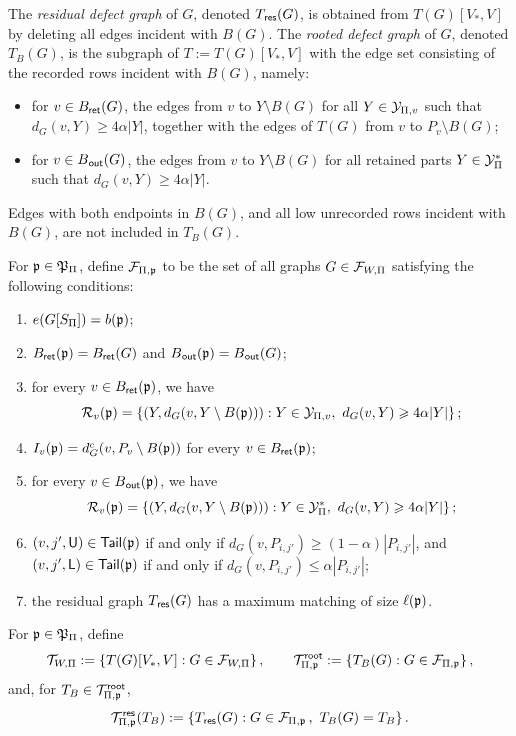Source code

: The \emph{residual defect graph} of $G$, denoted $T_\res(G)$, is obtained from $T(G)[V_\ast,V]$ by deleting all edges incident with $B(G)$. The \emph{rooted defect graph} of $G$, denoted $T_B(G)$, is the subgraph of $T:=T(G)[V_\ast,V]$ with the edge set consisting of the recorded rows incident with $B(G)$, namely:
\begin{itemize}[leftmargin=\parindent,topsep=5pt]
  \item for $v\in B_\ret(G)$, the edges from $v$ to $Y\setminus B(G)$ for all $Y\in\cY_{\Pi,v}$ such that $d_G(v,Y)\geq4\alpha|Y|$, together with the edges of $T(G)$ from $v$ to $P_v\setminus B(G)$;
  \item for $v\in B_\outsf(G)$, the edges from $v$ to $Y\setminus B(G)$ for all retained parts $Y\in\cY^\ast_\Pi$ such that $d_G(v,Y)\geq4\alpha|Y|$.
\end{itemize}
Edges with both endpoints in $B(G)$, and all low unrecorded rows incident with $B(G)$, are not included in $T_B(G)$.

\begin{definition}\label{def:profile-class-K1k}
For $\frp\in\frP_\Pi$, define $\cF_{\Pi,\frp}$ to be the set of all graphs $G\in\cF_{W,\Pi}$ satisfying the following conditions:
\begin{enumerate}[label=\textit{(\roman*)}, ref=(\textit{\roman*}), topsep=5pt]
  \item $e(G[S_\Pi])=b(\frp)$;
  \item $B_\ret(\frp)=B_\ret(G)$ and $B_\outsf(\frp)=B_\outsf(G)$;
  \item for every $v\in B_\ret(\frp)$, we have
  $$\cR_v(\frp)=\{(Y,d_G(v,Y\setminus B(\frp))):Y\in\cY_{\Pi,v},\ d_G(v,Y)\geq4\alpha |Y|\}\,;$$
  \item $I_v(\frp)=d_G^c(v,P_v\setminus B(\frp))$ for every $v\in B_\ret(\frp)$;
  \item for every $v\in B_\outsf(\frp)$, we have
  $$\cR_v(\frp)=\{(Y,d_G(v,Y\setminus B(\frp))):Y\in\cY^\ast_\Pi,\ d_G(v,Y)\geq4\alpha |Y|\}\,;$$
  \item $(v,j',\Upper)\in\Tail(\frp)$ if and only if $d_G(v,P_{i,j'})\geq(1-\alpha)|P_{i,j'}|$, and $(v,j',\Lower)\in\Tail(\frp)$ if and only if $d_G(v,P_{i,j'})\leq\alpha |P_{i,j'}|$;
  \item the residual graph $T_\res(G)$ has a maximum matching of size $\ell(\frp)$.
\end{enumerate}
\end{definition}

For $\frp\in\frP_\Pi$, define
$$\cT_{W,\Pi} := \{T(G)[V_\ast,V]:G\in\cF_{W,\Pi}\}\,,\qquad\cT^\root_{\Pi,\frp}:=\{T_B(G):G\in\cF_{\Pi,\frp}\}\,,$$
and, for $T_B\in\cT^\root_{\Pi,\frp}$,
$$\cT^\res_{\Pi,\frp}(T_B):=\{T_\res(G):G\in\cF_{\Pi,\frp}\,,\ T_B(G)=T_B\}\,.$$


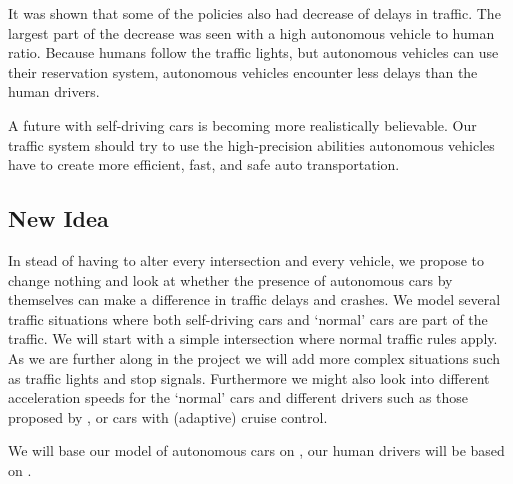 It was shown that some of the policies also had decrease of delays in traffic. The largest part of the decrease was seen with a high autonomous vehicle to human ratio. Because humans follow the traffic lights, but autonomous vehicles can use their reservation system, autonomous vehicles encounter less delays than the human drivers. 

A future with self-driving cars is becoming more realistically believable. Our traffic system should try to use the high-precision abilities autonomous vehicles have to create more efficient, fast, and safe auto transportation.


\subsection{New Idea}
\label{sub:intro:new_idea}

In stead of having to alter every intersection and every vehicle, we propose to change nothing and look at whether the presence of autonomous cars by themselves can make a difference in traffic delays and crashes. 
We model several traffic situations where both self-driving cars and `normal' cars are part of the traffic. We will start with a simple intersection where normal traffic rules apply. As we are further along in the project we will add more complex situations such as traffic lights and stop signals. Furthermore we might also look into different acceleration speeds for the `normal' cars and different drivers such as those proposed by \textcite{paruchuri2002multi}, or cars with (adaptive) cruise control.

We will base our model of autonomous cars on \textcite{jiang2010microscopic}, our human drivers will be based on \textcite{paruchuri2002multi}.










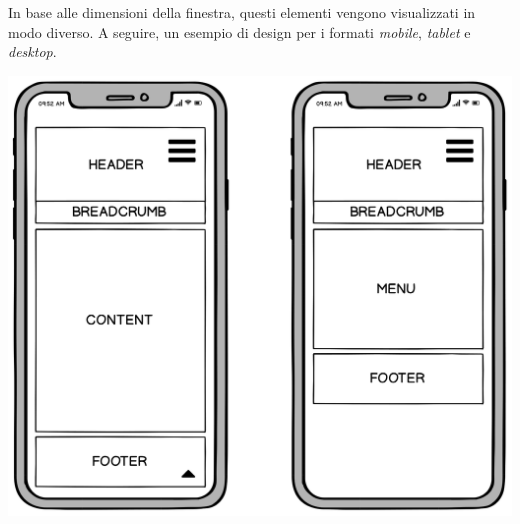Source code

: In base alle dimensioni della finestra, questi elementi vengono visualizzati in modo diverso. A seguire, un esempio di design per i formati \textit{mobile}, \textit{tablet} e \textit{desktop}.

\begin{center}
	\includegraphics[scale=0.15]{img/Mobile}
\end{center}


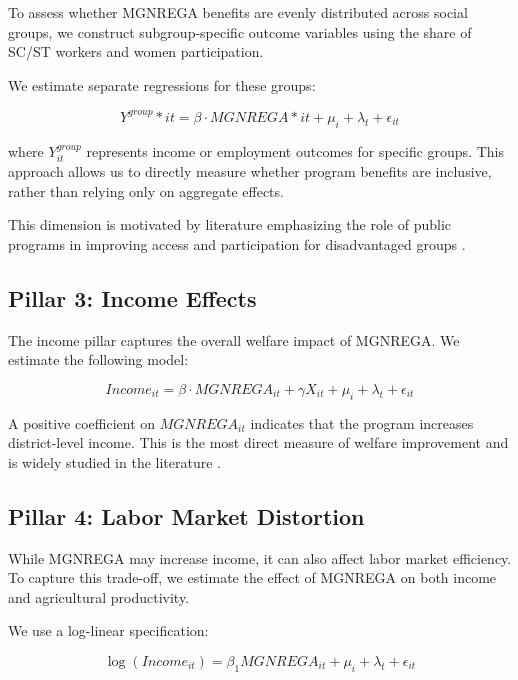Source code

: \documentclass[12pt]{article}
\begin{document}
To assess whether MGNREGA benefits are evenly distributed across social groups, we construct subgroup-specific outcome variables using the share of SC/ST workers and women participation.

We estimate separate regressions for these groups:

\begin{equation}
Y^{group}*{it} = \beta \cdot MGNREGA*{it} + \mu_i + \lambda_t + \epsilon_{it}
\end{equation}

where $Y^{group}_{it}$ represents income or employment outcomes for specific groups. This approach allows us to directly measure whether program benefits are inclusive, rather than relying only on aggregate effects.

This dimension is motivated by literature emphasizing the role of public programs in improving access and participation for disadvantaged groups \citep{Duflo2012}.

\subsection{Pillar 3: Income Effects}

The income pillar captures the overall welfare impact of MGNREGA. We estimate the following model:

\begin{equation}
Income_{it} = \beta \cdot MGNREGA_{it} + \gamma X_{it} + \mu_i + \lambda_t + \epsilon_{it}
\end{equation}

A positive coefficient on $MGNREGA_{it}$ indicates that the program increases district-level income. This is the most direct measure of welfare improvement and is widely studied in the literature \citep{ImbertPapp2015}.



\subsection{Pillar 4: Labor Market Distortion}

While MGNREGA may increase income, it can also affect labor market efficiency. To capture this trade-off, we estimate the effect of MGNREGA on both income and agricultural productivity.

We use a log-linear specification:

\begin{equation}
\log(Income_{it}) = \beta_1 MGNREGA_{it} + \mu_i + \lambda_t + \epsilon_{it}
\end{equation}
\end{document}
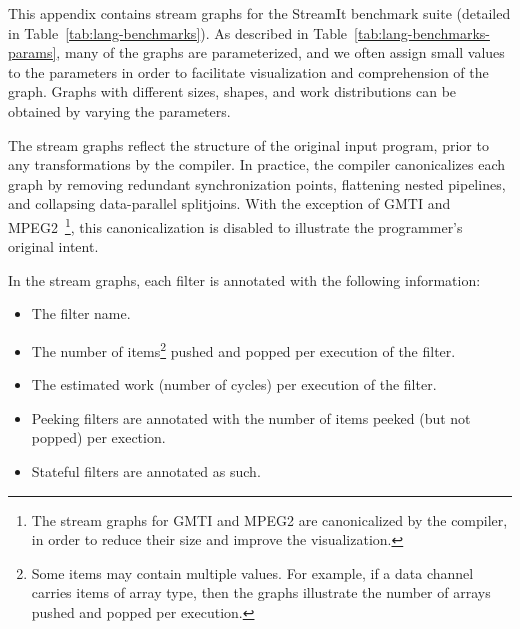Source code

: \label{chap:stream-graphs}

\vspace{-\baselineskip}
This appendix contains stream graphs for the StreamIt benchmark suite
(detailed in Table~\ref{tab:lang-benchmarks}).  As described in
Table~\ref{tab:lang-benchmarks-params}, many of the graphs are
parameterized, and we often assign small values to the parameters in
order to facilitate visualization and comprehension of the graph.
Graphs with different sizes, shapes, and work distributions can be
obtained by varying the parameters.

The stream graphs reflect the structure of the original input program,
prior to any transformations by the compiler.  In practice, the
compiler canonicalizes each graph by removing redundant
synchronization points, flattening nested pipelines, and collapsing
data-parallel splitjoins.  With the exception of GMTI and
MPEG2~\footnote{The stream graphs for GMTI and MPEG2 are canonicalized
  by the compiler, in order to reduce their size and improve the
  visualization.}, this canonicalization is disabled to illustrate the
programmer's original intent.

In the stream graphs, each filter is annotated with the following
information:
\begin{itemize}

\item The filter name.\vspace{-3pt}

\item The number of items\footnote{Some items may contain multiple
  values.  For example, if a data channel carries items of array type,
  then the graphs illustrate the number of arrays pushed and popped
  per execution.} pushed and popped per execution of the filter.\vspace{-3pt}

\item The estimated work (number of cycles) per execution of the filter.\vspace{-3pt}

\item Peeking filters are annotated with the number of items peeked (but not popped) per exection.\vspace{-3pt}

\item Stateful filters are annotated as such.

\end{itemize}

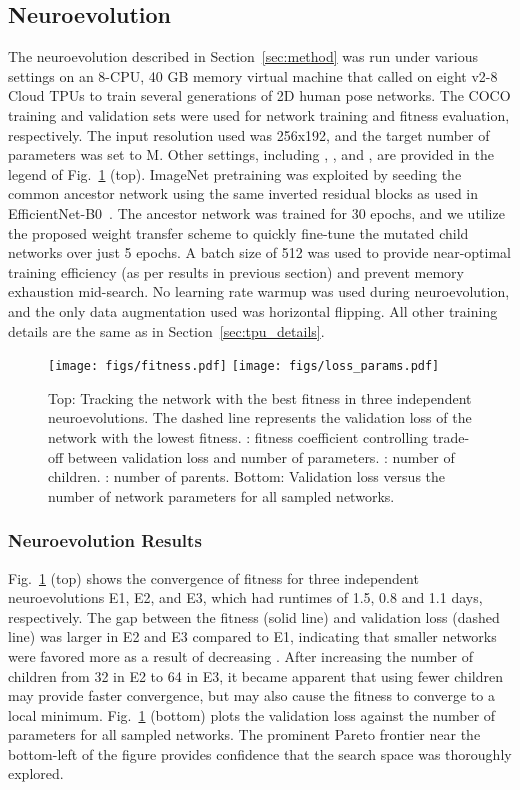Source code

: \documentclass{ieeeaccess}
\begin{document}
\subsection{Neuroevolution}
\label{sec:neuro_details}
The neuroevolution described in Section~\ref{sec:method} was run under various settings on an 8-CPU, 40 GB memory virtual machine that called on eight v2-8 Cloud TPUs to train several generations of 2D human pose networks. The COCO training and validation sets were used for network training and fitness evaluation, respectively. The input resolution used was 256x192, and the target number of parameters  was set to M. Other settings, including , , and , are provided in the legend of Fig.\ \ref{fig:fitness} (top). ImageNet pretraining was exploited by seeding the common ancestor network using the same inverted residual blocks as used in EfficientNet-B0~\cite{tan2019efficientnet}. The ancestor network was trained for 30 epochs, and we utilize the proposed weight transfer scheme to quickly fine-tune the mutated child networks over just 5 epochs. A batch size of 512 was used to provide near-optimal training efficiency (as per results in previous section) and prevent memory exhaustion mid-search. No learning rate warmup was used during neuroevolution, and the only data augmentation used was horizontal flipping. All other training details are the same as in Section~\ref{sec:tpu_details}. 


\begin{figure}
\centering
\texttt{[image: figs/fitness.pdf]}
\texttt{[image: figs/loss\_params.pdf]}
\caption{Top: Tracking the network with the best fitness in three independent neuroevolutions. The dashed line represents the validation loss of the network with the lowest fitness. : fitness coefficient controlling trade-off between validation loss and number of parameters. : number of children. : number of parents. Bottom: Validation loss versus the number of network parameters for all sampled networks.}
\label{fig:fitness}
\end{figure}

\subsubsection{Neuroevolution Results}
Fig.\ \ref{fig:fitness} (top) shows the convergence of fitness for three independent neuroevolutions E1, E2, and E3, which had runtimes of 1.5, 0.8 and 1.1 days, respectively. The gap between the fitness (solid line) and validation loss (dashed line) was larger in E2 and E3 compared to E1, indicating that smaller networks were favored more as a result of decreasing . After increasing the number of children from 32 in E2 to 64 in E3, it became apparent that using fewer children may provide faster convergence, but may also cause the fitness to converge to a local minimum. Fig.\ \ref{fig:fitness} (bottom) plots the validation loss against the number of parameters for all sampled networks. The prominent Pareto frontier near the bottom-left of the figure provides confidence that the search space was thoroughly explored. 
\end{document}
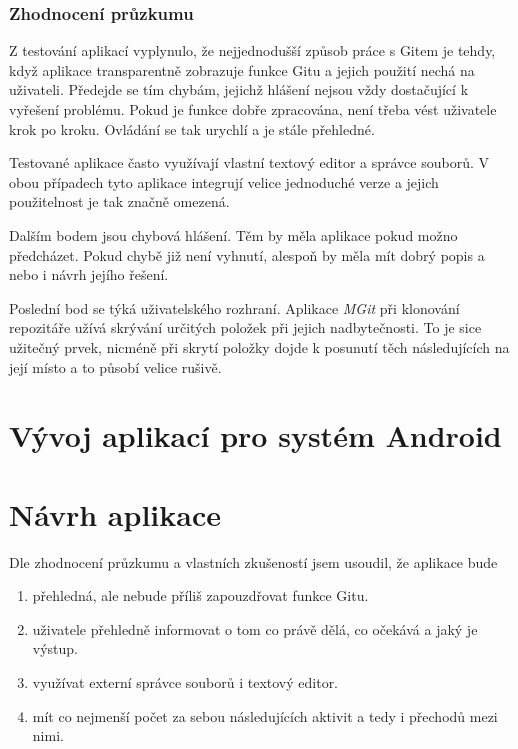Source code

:         \subsection{Zhodnocení průzkumu}
        Z testování aplikací vyplynulo, že nejjednodušší způsob práce s Gitem je tehdy, když aplikace transparentně zobrazuje funkce Gitu a jejich použití nechá na uživateli. Předejde se tím chybám, jejichž hlášení nejsou vždy dostačující k vyřešení problému. Pokud je funkce dobře zpracována, není třeba vést uživatele krok po kroku. Ovládání se tak urychlí a je stále přehledné.

        Testované aplikace často využívají vlastní textový editor a správce souborů. V obou případech tyto aplikace integrují velice jednoduché verze a jejich použitelnost je tak značně omezená.

        Dalším bodem jsou chybová hlášení. Těm by měla aplikace pokud možno předcházet. Pokud chybě již není vyhnutí, alespoň by měla mít dobrý popis a nebo i návrh jejího řešení.

        Poslední bod se týká uživatelského rozhraní. Aplikace \emph{MGit} při klonování repozitáře užívá skrývání určitých položek při jejich nadbytečnosti. To je sice užitečný prvek, nicméně při skrytí položky dojde k posunutí těch následujících na její místo a to působí velice rušivě.

\chapter{Vývoj aplikací pro systém Android}

\chapter{Návrh aplikace}
    Dle zhodnocení průzkumu a vlastních zkušeností jsem usoudil, že aplikace bude
    \begin{enumerate}
        \item přehledná, ale nebude příliš zapouzdřovat funkce Gitu.
        \item uživatele přehledně informovat o tom co právě dělá, co očekává a jaký je výstup.
        \item využívat externí správce souborů i textový editor.
        \item mít co nejmenší počet za sebou následujících aktivit a tedy i přechodů mezi nimi.
    \end{enumerate}

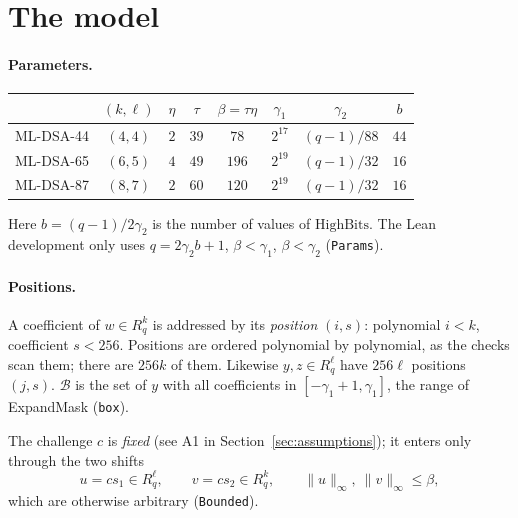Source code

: \documentclass[11pt]{article}
\theoremstyle{definition}
\theoremstyle{remark}
\newcommand{\Rq}{R_q}
\newcommand{\lean}[1]{\texttt{#1}}
\begin{document}
\section{The model}

\paragraph{Parameters.}
\begin{center}
\begin{tabular}{lccccccc}
\toprule
 & $(k,\ell)$ & $\eta$ & $\tau$ & $\beta=\tau\eta$ & $\gamma_1$ & $\gamma_2$ & $b$ \\
\midrule
ML-DSA-44 & $(4,4)$ & $2$ & $39$ & $78$  & $2^{17}$ & $(q-1)/88$ & $44$ \\
ML-DSA-65 & $(6,5)$ & $4$ & $49$ & $196$ & $2^{19}$ & $(q-1)/32$ & $16$ \\
ML-DSA-87 & $(8,7)$ & $2$ & $60$ & $120$ & $2^{19}$ & $(q-1)/32$ & $16$ \\
\bottomrule
\end{tabular}
\end{center}
Here $b = (q-1)/2\gamma_2$ is the number of values of $\mathrm{HighBits}$. The Lean development
only uses $q = 2\gamma_2 b + 1$, $\beta<\gamma_1$, $\beta<\gamma_2$ (\lean{Params}).

\paragraph{Positions.}
A coefficient of $w \in \Rq^k$ is addressed by its \emph{position} $(i,s)$: polynomial
$i<k$, coefficient $s<256$. Positions are ordered polynomial by polynomial, as the checks scan
them; there are $256k$ of them. Likewise $y, z \in \Rq^\ell$ have $256\ell$ positions $(j,s)$.
$\mathcal{B}$ is the set of $y$ with all coefficients in $[-\gamma_1+1,\gamma_1]$, the range of
ExpandMask (\lean{box}).

The challenge $c$ is \emph{fixed} (see A1 in Section~\ref{sec:assumptions}); it enters only through
the two shifts
\[
  u = cs_1 \in \Rq^\ell,\qquad v = cs_2 \in \Rq^k,\qquad \|u\|_\infty,\ \|v\|_\infty \le \beta,
\]
which are otherwise arbitrary (\lean{Bounded}).
\end{document}

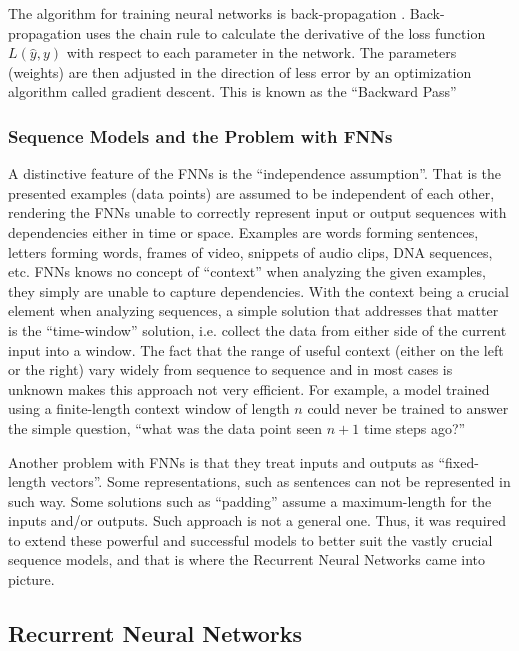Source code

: The algorithm for training neural networks is back-propagation \cite{rumelhart1985learning}. Back-propagation uses the chain rule to calculate the derivative of the loss function $L(\widehat{y}, y)$ with respect to each parameter in the network. The parameters (weights) are then adjusted in the direction of less error by an optimization algorithm called gradient descent. This is known as the \enquote{Backward Pass}

\subsubsection{Sequence Models and the Problem with FNNs}\label{bg:subsub1}

A distinctive feature of the \ac{FNNs} is the \enquote{independence assumption}. That is the presented examples (data points) are assumed to be independent of each other, rendering the \ac{FNNs} unable to correctly represent input or output sequences with dependencies either in time or space. Examples are words forming sentences, letters forming words, frames of video, snippets of audio clips, DNA sequences, etc. \ac{FNNs} knows no concept of “context” when analyzing the given examples, they simply are unable to capture dependencies. With the context being a crucial element when analyzing sequences, a simple solution that addresses that matter is the \enquote{time-window} solution, i.e. collect the data from either side of the current input into a window. The fact that the range of useful context (either on the left or the right) vary widely from sequence to sequence and in most cases is unknown makes this approach not very efficient.
For example, a model trained using a finite-length context window of length $n$ could never be trained to answer the simple question, \enquote{what was the data point seen $n+\mathrm{1}$ time steps ago?}


Another problem with \ac{FNNs} is that they treat inputs and outputs as \enquote{fixed-length vectors}. Some representations, such as sentences can not be represented in such way. Some  solutions such as \enquote{padding} assume a maximum-length for the inputs and/or outputs. Such approach is not a general one. 
Thus, it was required to extend these powerful and successful models to better suit the vastly crucial sequence models, and that is where the Recurrent Neural Networks came into picture.


\subsection{Recurrent Neural Networks} 
\label{bg:sub2}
—————
Exercise: Using the listing above, work out how many lines include the word "measure", and report that number alone.

Written reply: 2